Le pregunté a un (hasta el día de hoy) gran amigo y compañero de trabajo qué hacer y me dijo: “Yo pienso que el dólar se va a devaluar en los próximos meses y que la apreciación consecuente del sol será mayor que la inflación… yo me endeudaría en dólares”. Entonces, hice lo que hubiera hecho el Superagente 86 y me endeudé en dólares ganando en soles.
Seis meses después de haber estrenado mi tarjeta roja y plateada (colores del banco) con la compra de un paquete de pañales, me ampliaron la línea de crédito —sin que yo lo pidiera, pues no hubiera sabido cómo— a tres veces mi sueldo de ese momento.
QUE EMPIECE LA JUERGA
Como en aquel capítulo de la teleserie “El ángel vengador”, en la que el protagonista gritaba: “¡Muchachos, ya llegamos, que empiece la juerga!”, fuimos muchísimos los que cometimos el peor y más común de los errores de quienes tienen acceso al crédito: olvidar que es un préstamo que se paga con altos intereses y no una extensión del poder adquisitivo.
En los siguientes años pagué todas mis cuentas con mis tarjetas. Almuerzos, lonches, cenas, desayunos, discotecas, muchísimos pañales, ropa, pelotas de tenis, cuerdas, membresías y otras obligaciones mensuales… todo, absolutamente todo lo pagaba con tarjetas de crédito. Incluso, prestaba dinero obtenido de la disposición en efectivo de la línea de mis tarjetas. Las amaba.
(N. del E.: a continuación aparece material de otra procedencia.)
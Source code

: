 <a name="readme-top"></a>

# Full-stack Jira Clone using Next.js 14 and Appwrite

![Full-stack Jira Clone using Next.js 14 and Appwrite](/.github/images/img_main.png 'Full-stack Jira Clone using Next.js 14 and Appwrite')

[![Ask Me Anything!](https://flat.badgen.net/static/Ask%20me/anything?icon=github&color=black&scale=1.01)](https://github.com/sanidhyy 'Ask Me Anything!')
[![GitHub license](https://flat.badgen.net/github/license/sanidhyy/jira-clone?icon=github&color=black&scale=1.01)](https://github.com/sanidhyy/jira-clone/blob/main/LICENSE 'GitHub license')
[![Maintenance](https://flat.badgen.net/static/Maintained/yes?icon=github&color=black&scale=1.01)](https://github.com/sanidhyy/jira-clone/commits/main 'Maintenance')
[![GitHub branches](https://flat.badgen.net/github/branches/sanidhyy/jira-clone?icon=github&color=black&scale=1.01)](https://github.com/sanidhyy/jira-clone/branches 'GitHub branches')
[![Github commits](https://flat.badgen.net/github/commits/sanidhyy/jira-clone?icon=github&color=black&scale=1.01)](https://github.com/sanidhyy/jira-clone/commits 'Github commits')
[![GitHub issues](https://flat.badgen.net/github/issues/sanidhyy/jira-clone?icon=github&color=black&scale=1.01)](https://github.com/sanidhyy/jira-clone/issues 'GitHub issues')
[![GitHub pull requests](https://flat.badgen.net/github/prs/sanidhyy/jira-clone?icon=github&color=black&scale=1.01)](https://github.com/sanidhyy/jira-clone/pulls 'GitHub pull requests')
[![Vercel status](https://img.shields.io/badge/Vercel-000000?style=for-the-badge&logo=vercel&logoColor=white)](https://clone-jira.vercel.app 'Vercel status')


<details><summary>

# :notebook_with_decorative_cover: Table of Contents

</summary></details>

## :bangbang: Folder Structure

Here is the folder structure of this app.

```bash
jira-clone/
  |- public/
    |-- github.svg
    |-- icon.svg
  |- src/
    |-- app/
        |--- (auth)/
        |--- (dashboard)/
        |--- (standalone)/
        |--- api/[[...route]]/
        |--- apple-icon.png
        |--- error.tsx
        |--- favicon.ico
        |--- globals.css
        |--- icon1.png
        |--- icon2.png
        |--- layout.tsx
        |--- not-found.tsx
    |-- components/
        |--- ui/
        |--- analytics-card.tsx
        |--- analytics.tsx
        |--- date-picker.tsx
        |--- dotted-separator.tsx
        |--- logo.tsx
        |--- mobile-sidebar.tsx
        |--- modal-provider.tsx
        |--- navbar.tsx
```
Para 1996, el año del auge, yo ya tenía cinco tarjetas y para 1998 tenía siete —conocí a alguien que llegó a diez— que sumaban una línea equivalente a 14 veces mi sueldo. Y es que las tarjetas producían en el tarjetahabiente (los vaqueros dicen cabezas de ganado, los banqueros tarjeta-habientes) una sensación de poder inusitado, inédito e ilimitado de comprar todo lo que nos diera la gana.
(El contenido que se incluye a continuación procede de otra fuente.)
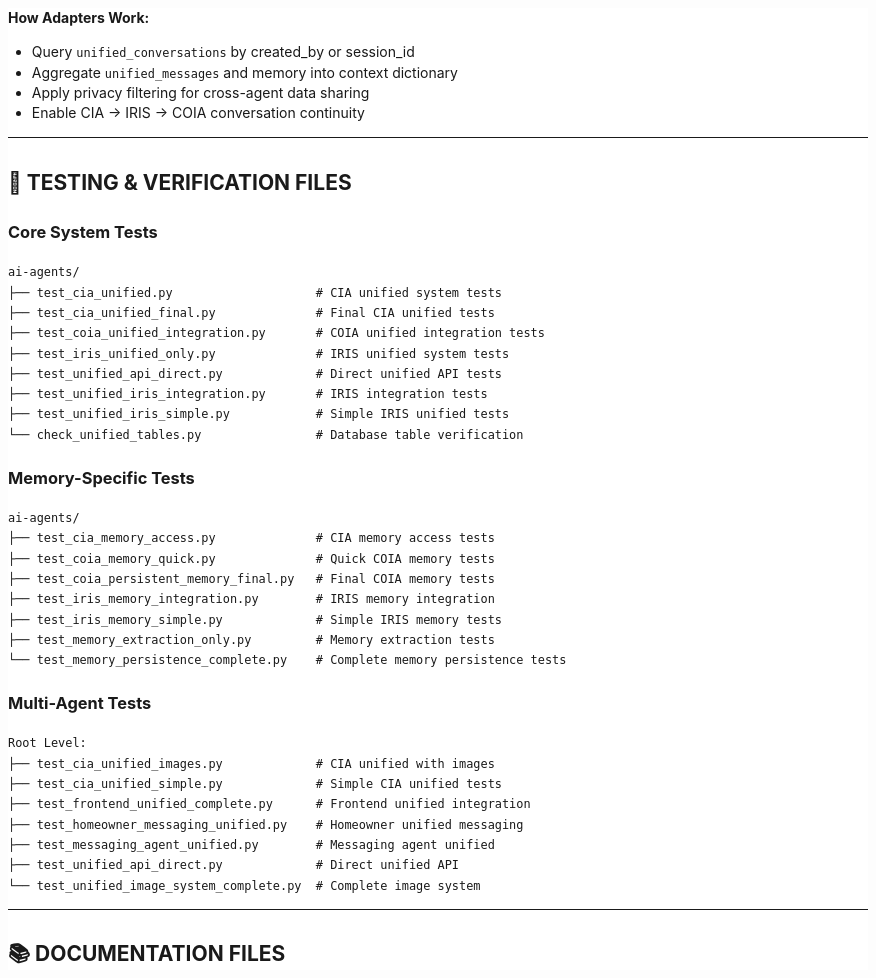 **How Adapters Work:**
- Query `unified_conversations` by created_by or session_id
- Aggregate `unified_messages` and memory into context dictionary
- Apply privacy filtering for cross-agent data sharing
- Enable CIA → IRIS → COIA conversation continuity

---

## 🧪 TESTING & VERIFICATION FILES

### **Core System Tests**
```
ai-agents/
├── test_cia_unified.py                    # CIA unified system tests
├── test_cia_unified_final.py              # Final CIA unified tests
├── test_coia_unified_integration.py       # COIA unified integration tests
├── test_iris_unified_only.py              # IRIS unified system tests
├── test_unified_api_direct.py             # Direct unified API tests
├── test_unified_iris_integration.py       # IRIS integration tests
├── test_unified_iris_simple.py            # Simple IRIS unified tests
└── check_unified_tables.py                # Database table verification
```

### **Memory-Specific Tests**
```
ai-agents/
├── test_cia_memory_access.py              # CIA memory access tests
├── test_coia_memory_quick.py              # Quick COIA memory tests  
├── test_coia_persistent_memory_final.py   # Final COIA memory tests
├── test_iris_memory_integration.py        # IRIS memory integration
├── test_iris_memory_simple.py             # Simple IRIS memory tests
├── test_memory_extraction_only.py         # Memory extraction tests
└── test_memory_persistence_complete.py    # Complete memory persistence tests
```

### **Multi-Agent Tests**
```
Root Level:
├── test_cia_unified_images.py             # CIA unified with images
├── test_cia_unified_simple.py             # Simple CIA unified tests
├── test_frontend_unified_complete.py      # Frontend unified integration
├── test_homeowner_messaging_unified.py    # Homeowner unified messaging
├── test_messaging_agent_unified.py        # Messaging agent unified
├── test_unified_api_direct.py             # Direct unified API
└── test_unified_image_system_complete.py  # Complete image system
```

---

## 📚 DOCUMENTATION FILES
Y sí, dimos rienda suelta a nuestro voraz y aprendido instinto consumista y compramos todo lo que se nos antojó, pero sin conocer los precios que en realidad estábamos comprometiéndonos a pagar.
Personalmente, nunca me planteé siquiera fijarme en el costo real de lo que estaba comprando (precio más tasa de interés, más plazo del pago); jamás negocié ni pregunté por las tasas de interés regulares o moratorias, no tenía idea de que la disposición de efectivo de las tarjetas de crédito —en la práctica— estaba penada con una tasa de interés muchísimo mayor y que debía pagarse en una sola armada; ni de que pagar la cuota mínima equivalía casi a endeudarse para siempre y suicidarse financieramente. El mono de la metralleta armado hasta los dientes y apuntándose a sí mismo.
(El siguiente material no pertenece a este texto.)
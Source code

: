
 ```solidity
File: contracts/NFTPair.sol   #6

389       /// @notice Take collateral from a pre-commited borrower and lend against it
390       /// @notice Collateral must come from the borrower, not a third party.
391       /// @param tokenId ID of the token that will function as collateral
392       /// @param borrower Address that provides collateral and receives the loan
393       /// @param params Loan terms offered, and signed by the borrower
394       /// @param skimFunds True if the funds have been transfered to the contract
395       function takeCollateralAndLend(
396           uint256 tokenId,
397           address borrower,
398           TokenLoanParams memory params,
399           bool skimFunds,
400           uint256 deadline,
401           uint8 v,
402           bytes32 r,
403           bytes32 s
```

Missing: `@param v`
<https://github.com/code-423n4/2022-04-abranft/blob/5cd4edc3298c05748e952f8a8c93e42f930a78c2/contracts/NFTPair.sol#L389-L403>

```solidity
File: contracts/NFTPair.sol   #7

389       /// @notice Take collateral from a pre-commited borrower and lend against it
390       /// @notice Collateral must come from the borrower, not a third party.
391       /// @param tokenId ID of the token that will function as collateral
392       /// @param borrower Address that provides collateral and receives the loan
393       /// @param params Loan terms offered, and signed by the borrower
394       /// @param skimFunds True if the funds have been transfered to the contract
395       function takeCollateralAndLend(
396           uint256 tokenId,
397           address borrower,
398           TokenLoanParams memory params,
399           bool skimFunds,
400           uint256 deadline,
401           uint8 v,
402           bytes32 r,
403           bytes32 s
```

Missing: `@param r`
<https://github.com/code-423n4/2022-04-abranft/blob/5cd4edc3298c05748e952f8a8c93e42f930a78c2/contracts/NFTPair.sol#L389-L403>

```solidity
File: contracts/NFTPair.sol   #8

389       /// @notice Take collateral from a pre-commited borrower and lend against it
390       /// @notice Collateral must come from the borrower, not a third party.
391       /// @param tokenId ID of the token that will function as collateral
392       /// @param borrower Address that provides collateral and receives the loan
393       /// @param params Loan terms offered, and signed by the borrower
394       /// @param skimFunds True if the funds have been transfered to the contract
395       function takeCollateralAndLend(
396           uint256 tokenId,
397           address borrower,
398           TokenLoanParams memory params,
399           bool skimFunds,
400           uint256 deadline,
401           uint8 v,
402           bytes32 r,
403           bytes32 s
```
La situación era insostenible pero no importaba: si se acababa la línea de una tarjeta se podía pasar a la siguiente y luego a la siguiente o pedir una nueva en otro (o incluso al mismo) banco. Bastaba con tener una tarjeta de crédito o “con su DNI, en 10 minutos le entregamos su tarjeta con una línea de S/.1.000 y tiene 10% de descuento en su primera compra… eso sí, el descuento no es acumulable”, anunciaban en una tienda por departamentos.
Pero en un momento, el íntegro de mi sueldo no alcanzaba para pagar las cuotas de las siete tarjetas y empecé a vivir un carrusel, a ruletear las tarjetas. Pagaba la cuota mínima disponiendo de efectivo en otra. Peor, contrariamente a lo que me anticiparon, el dólar se había disparado producto de la crisis y mis cuotas estaban en dólares. Una bola de nieve de pesadilla.
CULPA NUESTRA
Todos, de acuerdo a nuestra propia (ir)responsabilidad, pagamos el precio. No existía cultura de crédito y un día, de la noche a la mañana, había una oferta inmensa de cosas que parecían al alcance de uno y su tarjeta. No había centrales de riesgo, los bancos no cruzaban información y la supervisión dejaba mucho que desear.
Yo tuve mucha suerte y ya no tengo tarjetas. Una liquidación muy generosa me permitió pagar de un golpe el íntegro de mi deuda y cancelar todas mis tarjetas que llegué a odiar. Algunos bancos cayeron y algunos amigos siguieron pagando por muchos años.